When the novel begins, Abigail is not particularly interested in the past, history, or how time affects herself or those around her. Yet Abigail’s mother Kathy runs a vintage shop, and her father Weyland is an architect—in other words, Abigail’s parents’ professions are intimately concerned with the past and the future, respectively. Abigail is proud of her parents’ successes—she delights in finding vintage goods in her mother’s shop and using them to make her own clothes, and despite her self-professed hatred of her father, she is privately proud of his accomplishments—but on the whole, Abigail has no particular concern with either history or innovation as concepts. The journey of the novel is partly Abigail’s journey toward understanding how the flow of time works, and how the past informs the present. Indeed, by the time Abigail returns from her travels, she is more deeply interested in the neighborhood she lives in, in the ways her actions stand to affect others, in the history of those around her, and in the way time ferries the lessons, traditions, and legacies of the past into the present.

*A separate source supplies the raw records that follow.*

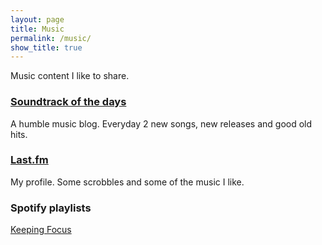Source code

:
 ```yaml
---
layout: page
title: Music
permalink: /music/
show_title: true
---
```


Music content I like to share.

### [Soundtrack of the days](http://soundtrackofthedays.tumblr.com)

A humble music blog. Everyday 2 new songs, new releases and good old hits.

### [Last.fm](http://lastfm.fpira.com)

My profile. Some scrobbles and some of the music I like.

### Spotify playlists

[Keeping Focus](https://open.spotify.com/user/1166780596/playlist/5RBWfKjM7l9CQbrGHg7c1A)

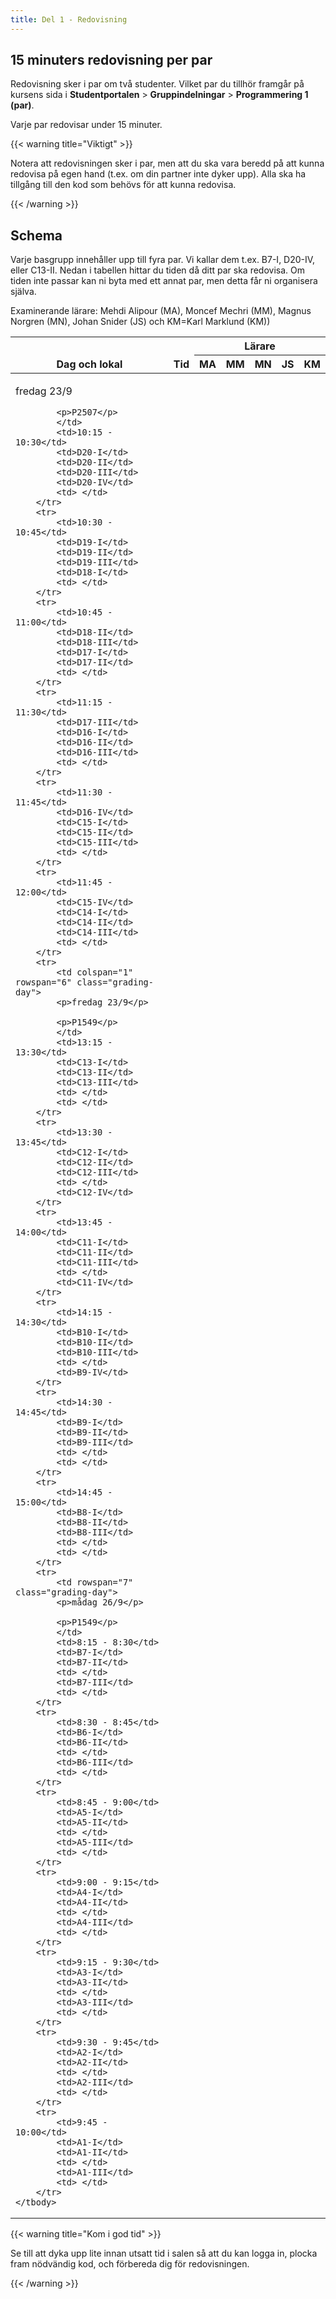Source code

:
 ```yaml
---
title: Del 1 - Redovisning
---
```


## 15 minuters redovisning per par

Redovisning sker i par om två studenter. Vilket par du tillhör
framgår på kursens sida i **Studentportalen** > **Gruppindelningar** >
**Programmering 1 (par)**.

Varje par redovisar under 15 minuter. 

{{< warning title="Viktigt" >}}

Notera att redovisningen sker i par, men att du ska vara beredd på att kunna
redovisa på egen hand (t.ex. om din partner inte dyker upp). Alla ska ha
tillgång till den kod som behövs för att kunna redovisa.

{{< /warning >}}

## Schema 

Varje basgrupp innehåller upp till fyra par. Vi kallar dem t.ex.
B7-I, D20-IV, eller C13-II. Nedan i tabellen hittar du tiden då ditt par ska
redovisa. Om tiden inte passar kan ni byta med ett annat par, men detta får ni
organisera själva.

Examinerande lärare: Mehdi Alipour (MA), Moncef Mechri (MM), Magnus Norgren (MN),
Johan Snider (JS) och KM=Karl Marklund (KM))


<table class="html-table grading">
	<thead>
		<tr>
			<th rowspan="2" scope="col" style="vertical-align:bottom">Dag och lokal</th>
			<th rowspan="2" scope="col" style="vertical-align:bottom">Tid</th>
			<th colspan="5" rowspan="1" scope="col" style="text-align:center">Lärare</th>
		</tr>
		<tr>
			<th scope="col">MA</th>
			<th scope="col">MM</th>
			<th scope="col">MN</th>
			<th scope="col">JS</th>
			<th scope="col">KM</th>
		</tr>
	</thead>
	<tbody>
		<tr>
			<td rowspan="6" class="grading-day">
			<p>fredag 23/9</p>

			<p>P2507</p>
			</td>
			<td>10:15 - 10:30</td>
			<td>D20-I</td>
			<td>D20-II</td>
			<td>D20-III</td>
			<td>D20-IV</td>
			<td> </td>
		</tr>
		<tr>
			<td>10:30 - 10:45</td>
			<td>D19-I</td>
			<td>D19-II</td>
			<td>D19-III</td>
			<td>D18-I</td>
			<td> </td>
		</tr>
		<tr>
			<td>10:45 - 11:00</td>
			<td>D18-II</td>
			<td>D18-III</td>
			<td>D17-I</td>
			<td>D17-II</td>
			<td> </td>
		</tr>
		<tr>
			<td>11:15 - 11:30</td>
			<td>D17-III</td>
			<td>D16-I</td>
			<td>D16-II</td>
			<td>D16-III</td>
			<td> </td>
		</tr>
		<tr>
			<td>11:30 - 11:45</td>
			<td>D16-IV</td>
			<td>C15-I</td>
			<td>C15-II</td>
			<td>C15-III</td>
			<td> </td>
		</tr>
		<tr>
			<td>11:45 - 12:00</td>
			<td>C15-IV</td>
			<td>C14-I</td>
			<td>C14-II</td>
			<td>C14-III</td>
			<td> </td>
		</tr>
		<tr>
			<td colspan="1" rowspan="6" class="grading-day">
			<p>fredag 23/9</p>

			<p>P1549</p>
			</td>
			<td>13:15 - 13:30</td>
			<td>C13-I</td>
			<td>C13-II</td>
			<td>C13-III</td>
			<td> </td>
			<td> </td>
		</tr>
		<tr>
			<td>13:30 - 13:45</td>
			<td>C12-I</td>
			<td>C12-II</td>
			<td>C12-III</td>
			<td> </td>
			<td>C12-IV</td>
		</tr>
		<tr>
			<td>13:45 - 14:00</td>
			<td>C11-I</td>
			<td>C11-II</td>
			<td>C11-III</td>
			<td> </td>
			<td>C11-IV</td>
		</tr>
		<tr>
			<td>14:15 - 14:30</td>
			<td>B10-I</td>
			<td>B10-II</td>
			<td>B10-III</td>
			<td> </td>
			<td>B9-IV</td>
		</tr>
		<tr>
			<td>14:30 - 14:45</td>
			<td>B9-I</td>
			<td>B9-II</td>
			<td>B9-III</td>
			<td> </td>
			<td> </td>
		</tr>
		<tr>
			<td>14:45 - 15:00</td>
			<td>B8-I</td>
			<td>B8-II</td>
			<td>B8-III</td>
			<td> </td>
			<td> </td>
		</tr>
		<tr>
			<td rowspan="7" class="grading-day">
			<p>mådag 26/9</p>

			<p>P1549</p>
			</td>
			<td>8:15 - 8:30</td>
			<td>B7-I</td>
			<td>B7-II</td>
			<td> </td>
			<td>B7-III</td>
			<td> </td>
		</tr>
		<tr>
			<td>8:30 - 8:45</td>
			<td>B6-I</td>
			<td>B6-II</td>
			<td> </td>
			<td>B6-III</td>
			<td> </td>
		</tr>
		<tr>
			<td>8:45 - 9:00</td>
			<td>A5-I</td>
			<td>A5-II</td>
			<td> </td>
			<td>A5-III</td>
			<td> </td>
		</tr>
		<tr>
			<td>9:00 - 9:15</td>
			<td>A4-I</td>
			<td>A4-II</td>
			<td> </td>
			<td>A4-III</td>
			<td> </td>
		</tr>
		<tr>
			<td>9:15 - 9:30</td>
			<td>A3-I</td>
			<td>A3-II</td>
			<td> </td>
			<td>A3-III</td>
			<td> </td>
		</tr>
		<tr>
			<td>9:30 - 9:45</td>
			<td>A2-I</td>
			<td>A2-II</td>
			<td> </td>
			<td>A2-III</td>
			<td> </td>
		</tr>
		<tr>
			<td>9:45 - 10:00</td>
			<td>A1-I</td>
			<td>A1-II</td>
			<td> </td>
			<td>A1-III</td>
			<td> </td>
		</tr>
	</tbody>
</table>


{{< warning title="Kom i god tid" >}}

Se till att dyka upp lite innan utsatt tid i salen så att du kan logga in, plocka fram
nödvändig kod, och förbereda dig för redovisningen.

{{< /warning >}}
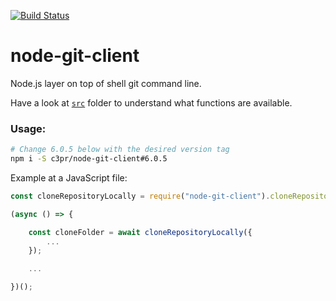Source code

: [![Build Status](https://travis-ci.org/c3pr/node-git-client.svg?branch=master)](https://travis-ci.org/c3pr/node-git-client)

# node-git-client

Node.js layer on top of shell git command line.

Have a look at [`src`](src) folder to understand what functions are available.

### Usage:

```bash
# Change 6.0.5 below with the desired version tag
npm i -S c3pr/node-git-client#6.0.5
```

Example at a JavaScript file:

```javascript
const cloneRepositoryLocally = require("node-git-client").cloneRepositoryLocally;

(async () => {

    const cloneFolder = await cloneRepositoryLocally({
        ... 
    });

    ...

})();
```
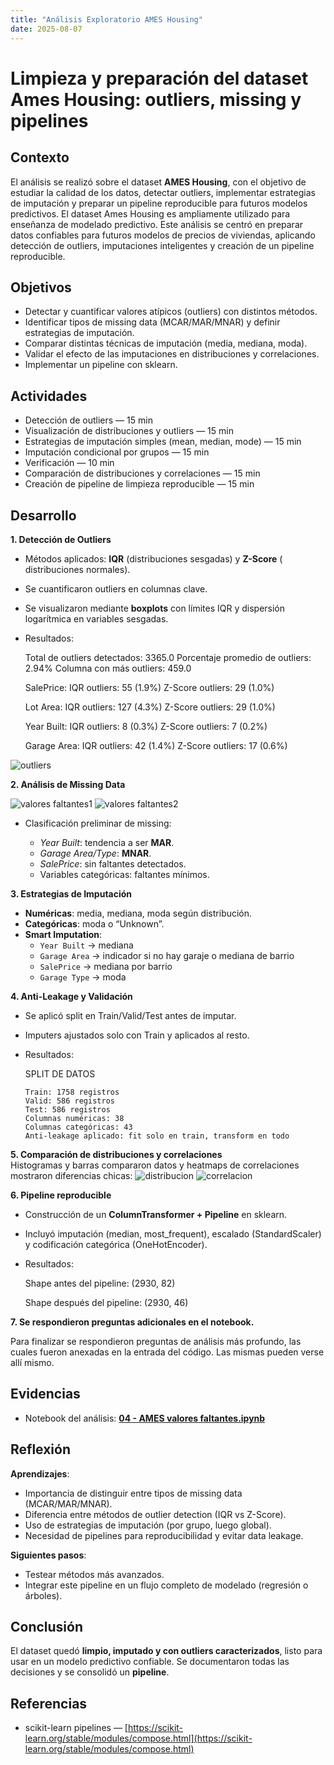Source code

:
 ```yaml
---
title: "Análisis Exploratorio AMES Housing"
date: 2025-08-07
---
```


# Limpieza y preparación del dataset Ames Housing: outliers, missing y pipelines

## Contexto

El análisis se realizó sobre el dataset **AMES Housing**, con el objetivo de estudiar la calidad de los datos, detectar outliers, implementar estrategias de imputación y preparar un pipeline reproducible para futuros modelos predictivos.
El dataset Ames Housing es ampliamente utilizado para enseñanza de modelado predictivo. Este análisis se centró en preparar datos confiables para futuros modelos de precios de viviendas, aplicando detección de outliers, imputaciones inteligentes y creación de un pipeline reproducible.

## Objetivos

* Detectar y cuantificar valores atípicos (outliers) con distintos métodos.  
* Identificar tipos de missing data (MCAR/MAR/MNAR) y definir estrategias de imputación.  
* Comparar distintas técnicas de imputación (media, mediana, moda).  
* Validar el efecto de las imputaciones en distribuciones y correlaciones.  
* Implementar un pipeline con sklearn.

## Actividades

* Detección de outliers — 15 min  
* Visualización de distribuciones y outliers — 15 min  
* Estrategias de imputación simples (mean, median, mode) — 15 min  
* Imputación condicional por grupos — 15 min  
* Verificación — 10 min  
* Comparación de distribuciones y correlaciones — 15 min  
* Creación de pipeline de limpieza reproducible — 15 min  

## Desarrollo

**1\. Detección de Outliers**  
   
   * Métodos aplicados: **IQR** (distribuciones sesgadas) y **Z-Score** ( distribuciones normales).  
   * Se cuantificaron outliers en columnas clave.
   * Se visualizaron mediante **boxplots** con límites IQR y dispersión logarítmica en variables sesgadas.
   * Resultados:  
   
      Total de outliers detectados: 3365.0
      Porcentaje promedio de outliers: 2.94%
      Columna con más outliers: 459.0

      SalePrice:
      IQR outliers: 55 (1.9%)
      Z-Score outliers: 29 (1.0%)

      Lot Area:
      IQR outliers: 127 (4.3%)
      Z-Score outliers: 29 (1.0%)

      Year Built:
      IQR outliers: 8 (0.3%)
      Z-Score outliers: 7 (0.2%)

      Garage Area:
      IQR outliers: 42 (1.4%)
      Z-Score outliers: 17 (0.6%)

![outliers](results/entrega44/outliers_analysis.png) 

**2\. Análisis de Missing Data**  
   
   ![valores faltantes1](results/entrega44/missing_patterns.png)
   ![valores faltantes2](results/entrega44/g1.png)

   * Clasificación preliminar de missing:  

     - *Year Built*: tendencia a ser **MAR**.  
     - *Garage Area/Type*: **MNAR**.  
     - *SalePrice*: sin faltantes detectados.  
     - Variables categóricas: faltantes mínimos.  

**3\. Estrategias de Imputación**  
   
   * **Numéricas**: media, mediana, moda según distribución.  
   * **Categóricas**: moda o “Unknown”.  
   * **Smart Imputation**:  
     - `Year Built` → mediana  
     - `Garage Area` → indicador si no hay garaje o mediana de barrio 
     - `SalePrice` → mediana por barrio  
     - `Garage Type` → moda 

**4\. Anti-Leakage y Validación**  
   
   * Se aplicó split en Train/Valid/Test antes de imputar.  
   * Imputers ajustados solo con Train y aplicados al resto.  

   * Resultados:
  
      SPLIT DE DATOS 

         Train: 1758 registros
         Valid: 586 registros
         Test: 586 registros
         Columnas numéricas: 38
         Columnas categóricas: 43
         Anti-leakage aplicado: fit solo en train, transform en todo

**5\. Comparación de distribuciones y correlaciones**  
   Histogramas y barras compararon datos y heatmaps de correlaciones mostraron diferencias chicas:
   ![distribucion](results/entrega44/distribution_comparison.png) 
   ![correlacion](results/entrega44/correlation_comparison.png)  
  
**6\. Pipeline reproducible**  
   
   * Construcción de un **ColumnTransformer + Pipeline** en sklearn.  
   * Incluyó imputación (median, most_frequent), escalado (StandardScaler) y codificación categórica (OneHotEncoder).  
   * Resultados:

      Shape antes del pipeline: (2930, 82)

      Shape después del pipeline: (2930, 46)

**7\. Se respondieron preguntas adicionales en el notebook.** 
   
   Para finalizar se respondieron preguntas de análisis más profundo, las cuales fueron anexadas en la entrada del código. Las mismas pueden verse allí mismo.


## Evidencias

* Notebook del análisis: **[04 - AMES valores faltantes.ipynb](cuatro.ipynb)**
    
## Reflexión

**Aprendizajes**:  

  - Importancia de distinguir entre tipos de missing data (MCAR/MAR/MNAR).  
  - Diferencia entre métodos de outlier detection (IQR vs Z-Score).  
  - Uso de estrategias de imputación (por grupo, luego global).  
  - Necesidad de pipelines para reproducibilidad y evitar data leakage.  

**Siguientes pasos**:  

  - Testear métodos más avanzados.  
  - Integrar este pipeline en un flujo completo de modelado (regresión o árboles).  

## Conclusión

El dataset quedó **limpio, imputado y con outliers caracterizados**, listo para usar en un modelo predictivo confiable. Se documentaron todas las decisiones y se consolidó un **pipeline**.

## Referencias

* scikit-learn pipelines — [https://scikit-learn.org/stable/modules/compose.html](https://scikit-learn.org/stable/modules/compose.html)  





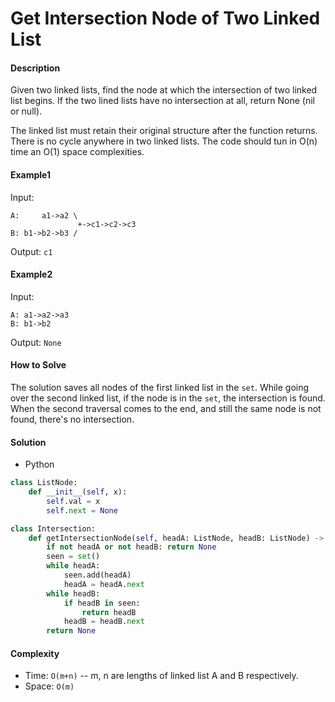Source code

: # Get Intersection Node of Two Linked List

#### Description

Given two linked lists, find the node at which the intersection of two linked list begins.
If the two lined lists have no intersection at all, return None (nil or null).

The linked list must retain their original structure after the function returns.
There is no cycle anywhere in two linked lists.
The code should tun in O(n) time an O(1) space complexities.

#### Example1
Input: 
```
A:     a1->a2 \
               +->c1->c2->c3
B: b1->b2->b3 /
```

Output: `c1`

#### Example2
Input: 
```
A: a1->a2->a3            
B: b1->b2
```

Output: `None`

#### How to Solve

The solution saves all nodes of the first linked list in the `set`. While going over the second linked list, if the node is in the `set`, the intersection is found.
When the second traversal comes to the end, and still the same node is not found, there's no intersection.

#### Solution
- Python

```python
class ListNode:
    def __init__(self, x):
        self.val = x
        self.next = None

class Intersection:
    def getIntersectionNode(self, headA: ListNode, headB: ListNode) -> ListNode:
        if not headA or not headB: return None
        seen = set()
        while headA:
            seen.add(headA)
            headA = headA.next
        while headB:
            if headB in seen:
                return headB
            headB = headB.next
        return None
```

#### Complexity
- Time: `O(m+n)` -- m, n are lengths of linked list A and B respectively.
- Space: `O(m)`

During her stay with the Bows, three major characters speak to the ways most humans conceive of, observe, and interpret time. Granny Tallisker is obsessed with the past and future; her preoccupation with the Gift handed down through seven generations with her family, and ensuring it is preserved at any cost, speaks to a fixation mainly on the weight of the past but also the unknowability and untamable nature of the future. Judah Bow, a seafaring free spirit who has no interest in his past or in the tales of the future Abigail presents him with, has committed radically to living in the present moment, and honoring only the slice of time directly in front of him. In Beatie Bow, Abigail encounters someone whose fears of and need to tame the future have overwhelmed her; Beatie is petrified that she will be the recipient of the fearful Gift of clairvoyance, and yet is also desperate to know how the children in the playground of the Mitchell building knew her name. Beatie, therefore, is both frightened of the ability to commune with the future, and desperate to know what it holds. As Abigail watches the Bows struggle against their attempts to contain, avoid, or manipulate time, she slowly and subtly learns that time cannot be wrangled or plotted towards or against. Abigail resigns herself to being a pawn of time as she takes up the duty of being the Stranger who will, at some unforeseeable point, rescue the Bow family Gift, and as she slowly learns this lesson in patience and surrenders to time itself, she finds that time passes more quickly and yet holds more within it than she ever dreamed.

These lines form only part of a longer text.